Unique Challenges


Life science companies face unique challenges in their operations that are often too complex for them to resolve alone. Among them are accounting for equity and debt financing transactions and licensing arrangements.

According to Scott Taylor of BPM Inc, “The main obstacles life science companies face are concerns about the amount of cash they ‘burn’ in doing their research and development work. They must raise capital financing constantly, unless they can raise significant amounts of funding all at once, which is difficult to do in these uncertain times.”

Ideally, then, companies can benefit from accounting professionals’ counsel as soon as they acquire their first sizable amount of equity financing or when they may be looking at a product launch in the near future that will generate taxable income.

Smart Business spoke with Taylor to get an idea of the benefits life science companies can derive from working with accounting professionals.

Why is it so difficult for life science companies to raise funds today?

Capital markets have become less fluid recently. That makes it difficult for life science companies to raise debt or equity financing. Therefore, they have to look at cutting costs to extend the time period in which their cash will last. In the biotech area, they have a lot of creative equity or debt instruments that have been developed for financing because of their need to raise capital for R&D.

What challenges exist for life science companies from a tax-planning perspective?

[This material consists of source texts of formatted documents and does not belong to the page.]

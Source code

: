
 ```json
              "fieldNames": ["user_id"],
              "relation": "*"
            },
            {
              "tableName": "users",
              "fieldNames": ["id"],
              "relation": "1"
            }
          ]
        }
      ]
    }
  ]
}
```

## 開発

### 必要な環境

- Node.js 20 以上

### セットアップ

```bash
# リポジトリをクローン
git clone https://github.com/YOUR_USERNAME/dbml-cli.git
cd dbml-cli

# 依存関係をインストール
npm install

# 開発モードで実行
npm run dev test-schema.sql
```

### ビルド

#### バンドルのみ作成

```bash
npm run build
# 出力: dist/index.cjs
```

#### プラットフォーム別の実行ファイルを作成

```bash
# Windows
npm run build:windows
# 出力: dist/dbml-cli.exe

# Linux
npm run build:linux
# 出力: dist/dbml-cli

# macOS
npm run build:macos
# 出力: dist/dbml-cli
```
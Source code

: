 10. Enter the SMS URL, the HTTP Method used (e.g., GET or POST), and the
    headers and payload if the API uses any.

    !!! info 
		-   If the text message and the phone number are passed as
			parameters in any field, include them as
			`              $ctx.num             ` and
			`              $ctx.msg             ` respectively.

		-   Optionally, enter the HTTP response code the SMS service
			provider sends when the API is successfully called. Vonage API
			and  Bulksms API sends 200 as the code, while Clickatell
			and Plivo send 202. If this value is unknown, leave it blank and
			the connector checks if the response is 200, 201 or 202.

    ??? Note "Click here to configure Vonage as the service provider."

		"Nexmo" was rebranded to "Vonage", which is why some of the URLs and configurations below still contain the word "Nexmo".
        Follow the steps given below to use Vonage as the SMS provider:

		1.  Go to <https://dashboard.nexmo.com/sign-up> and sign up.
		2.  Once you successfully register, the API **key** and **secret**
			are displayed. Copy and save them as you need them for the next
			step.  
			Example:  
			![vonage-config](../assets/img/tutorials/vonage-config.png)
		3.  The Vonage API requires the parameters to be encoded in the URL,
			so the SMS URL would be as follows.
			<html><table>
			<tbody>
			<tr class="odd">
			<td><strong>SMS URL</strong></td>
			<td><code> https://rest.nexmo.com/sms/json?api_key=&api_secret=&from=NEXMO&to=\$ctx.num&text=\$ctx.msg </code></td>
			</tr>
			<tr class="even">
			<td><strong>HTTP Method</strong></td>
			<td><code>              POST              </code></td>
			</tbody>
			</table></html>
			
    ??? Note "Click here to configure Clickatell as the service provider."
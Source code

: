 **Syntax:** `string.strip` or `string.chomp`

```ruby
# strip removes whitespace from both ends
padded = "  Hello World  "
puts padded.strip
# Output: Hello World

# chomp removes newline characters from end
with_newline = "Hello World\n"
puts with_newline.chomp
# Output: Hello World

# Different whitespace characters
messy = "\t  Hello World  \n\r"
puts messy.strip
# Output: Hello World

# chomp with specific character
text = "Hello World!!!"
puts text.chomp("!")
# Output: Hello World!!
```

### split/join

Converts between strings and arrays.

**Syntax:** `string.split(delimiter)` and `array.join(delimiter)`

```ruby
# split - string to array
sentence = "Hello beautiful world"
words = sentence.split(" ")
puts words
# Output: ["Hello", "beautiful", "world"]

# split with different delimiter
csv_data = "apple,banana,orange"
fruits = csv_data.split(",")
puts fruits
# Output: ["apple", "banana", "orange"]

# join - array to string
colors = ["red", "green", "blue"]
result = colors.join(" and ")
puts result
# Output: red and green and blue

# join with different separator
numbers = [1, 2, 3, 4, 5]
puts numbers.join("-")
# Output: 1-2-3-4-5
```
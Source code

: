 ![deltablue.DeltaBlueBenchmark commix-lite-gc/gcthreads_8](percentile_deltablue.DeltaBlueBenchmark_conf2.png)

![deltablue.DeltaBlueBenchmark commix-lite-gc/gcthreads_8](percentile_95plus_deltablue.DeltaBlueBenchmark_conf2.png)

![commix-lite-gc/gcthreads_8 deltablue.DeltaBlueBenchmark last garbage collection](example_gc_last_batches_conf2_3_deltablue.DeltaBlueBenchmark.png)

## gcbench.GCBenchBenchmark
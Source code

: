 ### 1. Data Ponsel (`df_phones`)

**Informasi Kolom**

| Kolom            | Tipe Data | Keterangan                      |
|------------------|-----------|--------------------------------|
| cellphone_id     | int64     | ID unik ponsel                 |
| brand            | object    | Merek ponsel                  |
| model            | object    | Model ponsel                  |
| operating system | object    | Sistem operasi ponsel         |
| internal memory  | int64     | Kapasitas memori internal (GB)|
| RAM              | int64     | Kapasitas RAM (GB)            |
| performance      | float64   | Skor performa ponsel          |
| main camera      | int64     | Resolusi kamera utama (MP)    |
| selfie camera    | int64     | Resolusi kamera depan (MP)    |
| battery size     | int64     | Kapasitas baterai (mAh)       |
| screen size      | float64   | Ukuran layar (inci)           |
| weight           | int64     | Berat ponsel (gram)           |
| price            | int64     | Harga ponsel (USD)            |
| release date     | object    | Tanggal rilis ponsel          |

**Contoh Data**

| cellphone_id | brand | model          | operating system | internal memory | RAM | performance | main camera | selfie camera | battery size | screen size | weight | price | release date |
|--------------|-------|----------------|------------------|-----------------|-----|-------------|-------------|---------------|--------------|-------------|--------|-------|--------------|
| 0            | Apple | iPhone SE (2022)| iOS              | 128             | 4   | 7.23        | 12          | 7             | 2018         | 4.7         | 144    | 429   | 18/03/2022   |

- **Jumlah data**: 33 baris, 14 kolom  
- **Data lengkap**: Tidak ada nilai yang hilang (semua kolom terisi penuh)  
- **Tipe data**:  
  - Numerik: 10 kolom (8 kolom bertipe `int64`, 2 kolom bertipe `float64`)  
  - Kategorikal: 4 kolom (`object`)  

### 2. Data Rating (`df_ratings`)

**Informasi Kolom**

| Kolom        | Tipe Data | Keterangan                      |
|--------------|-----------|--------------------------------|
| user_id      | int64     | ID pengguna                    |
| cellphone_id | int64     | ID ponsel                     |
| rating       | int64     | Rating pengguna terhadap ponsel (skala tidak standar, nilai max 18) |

On the tax side, life science companies must grapple with the concept of stock-based compensation for employees. Companies will incur problems in the area of stock options if they don’t evaluate the fair value of their common stock frequently — preferably annually. Other areas that affect life science companies from a tax-planning view involve acquisitions, net operating losses (NOLs) and initial public offerings (IPOs). For instance, if a life science company is about to be sold, e.g., through an M&A transaction, or by going public, it might want to look at its NOLs closely for ‘changes in control’ (Section 382 limitations).

How do losses affect tax planning for life science companies?

Life science companies frequently incur losses when they are doing R&D work. In such cases, it helps them to let accounting professionals look at their NOLs to advise them on how to work with their losses most effectively so they can be used to offset future taxable income. Additionally, there can be a limit to how much of those NOLs they can use if they have a change in control.

An additional concern on the income tax side is that issues arise when a company is starting to see product sales. There will be income tax considerations at that point. When companies become profitable they may not have to pay income taxes if they can offset taxable income with NOLs.

Can life science companies doing qualified R&D work get a tax credit for it?

Yes. They have to determine in this case if they are properly capturing whether the qualified expense they are claiming is truly an R&D credit. That becomes an important consideration when a life science company turns profitable. Companies should not wait for that to happen, because contemporaneous documentation is normally required to sustain R&D expenses and tax credits.

How do accounting professionals help life science companies?

They can help companies from the start-up phase to IPO. Accountants can close the books on a monthly basis, provide reports to the board of directors and investors about the company’s financial performance, and do audits when required, for example, when there is venture capital equity financing involved. Remember, parts of the equity transaction documents for the stock financing often require an annual audit.

Once a life science company turns public, accountants can do its public company audits and assist with other SEC filings. These services help life science companies avoid the pitfalls that can trap them if they try to do their accounting, tax planning and compliance themselves.

What pitfalls exist?

The accounting requirements for stock-based compensation, stock options, restricted stock, preferred stock financing or licensing agreements have a lot of complexity under GAAP. Consequently, there is some likelihood that life science companies would misapply the proper accounting.

On the tax side, they might forget to take certain important elections that are often done in a company’s early years. They might not capture R&D tax credits properly or consider capitalizing and amortizing R&D costs properly in order to extend the deductibility of those expenses. There is no need for life science companies to run those risks — or incur the costly penalties that can result if a company submits incorrect income tax returns to the IRS that might get audited. In such cases, they might have a tax liability or a tax penalty.